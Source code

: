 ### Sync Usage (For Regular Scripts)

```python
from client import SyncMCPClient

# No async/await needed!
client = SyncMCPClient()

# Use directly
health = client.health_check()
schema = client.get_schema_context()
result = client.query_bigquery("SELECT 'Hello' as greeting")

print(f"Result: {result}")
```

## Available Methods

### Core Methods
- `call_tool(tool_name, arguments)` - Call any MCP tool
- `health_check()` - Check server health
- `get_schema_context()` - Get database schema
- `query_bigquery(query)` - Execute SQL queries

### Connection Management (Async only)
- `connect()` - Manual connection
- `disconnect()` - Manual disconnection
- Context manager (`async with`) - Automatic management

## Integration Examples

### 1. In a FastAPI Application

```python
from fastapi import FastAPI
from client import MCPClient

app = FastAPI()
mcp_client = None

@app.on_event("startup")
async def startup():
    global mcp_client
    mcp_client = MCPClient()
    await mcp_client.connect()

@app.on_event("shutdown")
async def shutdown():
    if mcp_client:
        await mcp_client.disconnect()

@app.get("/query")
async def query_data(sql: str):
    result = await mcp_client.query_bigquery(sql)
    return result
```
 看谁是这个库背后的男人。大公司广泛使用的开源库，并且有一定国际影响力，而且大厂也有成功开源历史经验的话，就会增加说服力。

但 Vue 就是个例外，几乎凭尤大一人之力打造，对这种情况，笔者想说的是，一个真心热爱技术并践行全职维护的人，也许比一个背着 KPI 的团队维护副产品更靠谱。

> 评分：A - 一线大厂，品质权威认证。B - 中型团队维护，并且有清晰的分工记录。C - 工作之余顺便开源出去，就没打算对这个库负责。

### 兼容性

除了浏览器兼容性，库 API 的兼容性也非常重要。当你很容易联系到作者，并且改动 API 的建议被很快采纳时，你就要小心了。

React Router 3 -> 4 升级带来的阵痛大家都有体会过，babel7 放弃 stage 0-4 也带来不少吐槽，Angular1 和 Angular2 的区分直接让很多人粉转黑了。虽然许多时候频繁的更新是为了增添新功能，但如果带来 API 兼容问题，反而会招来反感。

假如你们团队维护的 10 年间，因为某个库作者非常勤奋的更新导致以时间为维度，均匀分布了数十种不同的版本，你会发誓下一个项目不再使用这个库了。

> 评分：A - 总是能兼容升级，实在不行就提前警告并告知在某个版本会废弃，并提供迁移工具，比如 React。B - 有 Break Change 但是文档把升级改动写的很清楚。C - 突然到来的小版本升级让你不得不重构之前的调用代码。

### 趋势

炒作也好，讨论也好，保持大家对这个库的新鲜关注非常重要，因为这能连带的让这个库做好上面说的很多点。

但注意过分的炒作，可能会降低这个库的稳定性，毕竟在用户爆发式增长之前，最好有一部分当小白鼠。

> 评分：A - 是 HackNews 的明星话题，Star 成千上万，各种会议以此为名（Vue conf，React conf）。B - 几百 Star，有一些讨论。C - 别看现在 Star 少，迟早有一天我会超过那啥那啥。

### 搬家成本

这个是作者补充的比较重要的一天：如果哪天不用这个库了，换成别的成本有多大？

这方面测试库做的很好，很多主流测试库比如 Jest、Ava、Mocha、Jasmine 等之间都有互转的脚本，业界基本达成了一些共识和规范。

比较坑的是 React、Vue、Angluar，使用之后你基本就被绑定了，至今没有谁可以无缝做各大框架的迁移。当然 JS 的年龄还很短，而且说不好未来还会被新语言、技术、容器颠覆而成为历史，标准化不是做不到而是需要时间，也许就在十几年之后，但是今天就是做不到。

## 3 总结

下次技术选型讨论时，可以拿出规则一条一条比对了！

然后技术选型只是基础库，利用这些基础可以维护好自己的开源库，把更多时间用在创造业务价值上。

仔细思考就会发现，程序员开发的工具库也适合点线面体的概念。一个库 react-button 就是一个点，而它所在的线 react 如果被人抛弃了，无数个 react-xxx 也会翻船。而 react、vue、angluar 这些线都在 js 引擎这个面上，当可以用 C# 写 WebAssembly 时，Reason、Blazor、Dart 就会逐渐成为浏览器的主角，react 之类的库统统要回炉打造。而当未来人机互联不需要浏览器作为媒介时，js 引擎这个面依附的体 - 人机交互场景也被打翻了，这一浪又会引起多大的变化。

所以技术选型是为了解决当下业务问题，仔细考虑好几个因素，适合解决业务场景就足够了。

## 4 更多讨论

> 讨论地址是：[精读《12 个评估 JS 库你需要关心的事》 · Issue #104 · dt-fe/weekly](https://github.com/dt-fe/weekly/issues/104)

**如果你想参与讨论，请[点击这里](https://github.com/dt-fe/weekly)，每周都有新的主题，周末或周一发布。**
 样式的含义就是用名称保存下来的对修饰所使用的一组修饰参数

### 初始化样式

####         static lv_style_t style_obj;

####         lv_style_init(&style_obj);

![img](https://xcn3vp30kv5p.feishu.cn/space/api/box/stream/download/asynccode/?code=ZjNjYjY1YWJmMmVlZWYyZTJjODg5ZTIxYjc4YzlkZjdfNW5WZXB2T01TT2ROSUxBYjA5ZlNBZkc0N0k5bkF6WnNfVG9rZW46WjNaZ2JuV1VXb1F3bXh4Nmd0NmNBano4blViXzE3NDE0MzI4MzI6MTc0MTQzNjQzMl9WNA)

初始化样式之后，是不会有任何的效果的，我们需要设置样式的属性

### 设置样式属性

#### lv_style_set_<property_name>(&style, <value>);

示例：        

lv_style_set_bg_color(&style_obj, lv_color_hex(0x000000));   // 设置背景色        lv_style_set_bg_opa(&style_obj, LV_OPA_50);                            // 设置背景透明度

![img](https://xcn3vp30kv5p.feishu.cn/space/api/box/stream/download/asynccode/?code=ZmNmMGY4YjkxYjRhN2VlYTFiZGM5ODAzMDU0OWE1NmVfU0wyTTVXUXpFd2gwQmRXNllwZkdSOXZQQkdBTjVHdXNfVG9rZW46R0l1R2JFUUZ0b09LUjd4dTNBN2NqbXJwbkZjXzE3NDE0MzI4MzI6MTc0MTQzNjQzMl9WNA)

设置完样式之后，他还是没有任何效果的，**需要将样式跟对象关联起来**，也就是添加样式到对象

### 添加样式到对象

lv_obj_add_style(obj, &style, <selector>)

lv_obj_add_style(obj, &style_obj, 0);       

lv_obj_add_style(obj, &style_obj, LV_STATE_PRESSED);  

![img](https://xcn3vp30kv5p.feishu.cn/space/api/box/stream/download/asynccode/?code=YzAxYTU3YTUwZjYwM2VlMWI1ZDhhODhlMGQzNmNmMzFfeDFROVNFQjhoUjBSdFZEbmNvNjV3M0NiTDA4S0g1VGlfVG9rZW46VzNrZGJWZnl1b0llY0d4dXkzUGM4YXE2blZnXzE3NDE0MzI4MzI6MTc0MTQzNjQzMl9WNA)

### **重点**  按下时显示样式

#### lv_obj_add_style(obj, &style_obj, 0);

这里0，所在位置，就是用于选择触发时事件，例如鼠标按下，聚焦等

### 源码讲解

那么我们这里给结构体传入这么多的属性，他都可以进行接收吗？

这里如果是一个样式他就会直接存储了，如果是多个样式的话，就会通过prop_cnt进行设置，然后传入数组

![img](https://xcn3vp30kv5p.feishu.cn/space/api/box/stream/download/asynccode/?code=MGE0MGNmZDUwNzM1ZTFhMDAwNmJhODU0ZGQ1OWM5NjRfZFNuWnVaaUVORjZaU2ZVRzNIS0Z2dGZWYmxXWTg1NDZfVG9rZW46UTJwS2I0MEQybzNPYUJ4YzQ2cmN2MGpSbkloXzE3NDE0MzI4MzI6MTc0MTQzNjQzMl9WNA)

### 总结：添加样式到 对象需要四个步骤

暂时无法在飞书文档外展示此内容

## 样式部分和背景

****

- **Exercise instructions**
Starting at the line with "lv_obj_add_style(obj, &style_obj, LV_STATE_PRESSED);", print each remaining line of the listing above exactly as it appears.

- **Task solution**
lv_obj_add_style(obj, &style_obj, LV_STATE_PRESSED);  

![img](https://xcn3vp30kv5p.feishu.cn/space/api/box/stream/download/asynccode/?code=YzAxYTU3YTUwZjYwM2VlMWI1ZDhhODhlMGQzNmNmMzFfeDFROVNFQjhoUjBSdFZEbmNvNjV3M0NiTDA4S0g1VGlfVG9rZW46VzNrZGJWZnl1b0llY0d4dXkzUGM4YXE2blZnXzE3NDE0MzI4MzI6MTc0MTQzNjQzMl9WNA)

### **重点**  按下时显示样式

#### lv_obj_add_style(obj, &style_obj, 0);

这里0，所在位置，就是用于选择触发时事件，例如鼠标按下，聚焦等

### 源码讲解

那么我们这里给结构体传入这么多的属性，他都可以进行接收吗？

这里如果是一个样式他就会直接存储了，如果是多个样式的话，就会通过prop_cnt进行设置，然后传入数组

![img](https://xcn3vp30kv5p.feishu.cn/space/api/box/stream/download/asynccode/?code=MGE0MGNmZDUwNzM1ZTFhMDAwNmJhODU0ZGQ1OWM5NjRfZFNuWnVaaUVORjZaU2ZVRzNIS0Z2dGZWYmxXWTg1NDZfVG9rZW46UTJwS2I0MEQybzNPYUJ4YzQ2cmN2MGpSbkloXzE3NDE0MzI4MzI6MTc0MTQzNjQzMl9WNA)

### 总结：添加样式到 对象需要四个步骤

暂时无法在飞书文档外展示此内容

## 样式部分和背景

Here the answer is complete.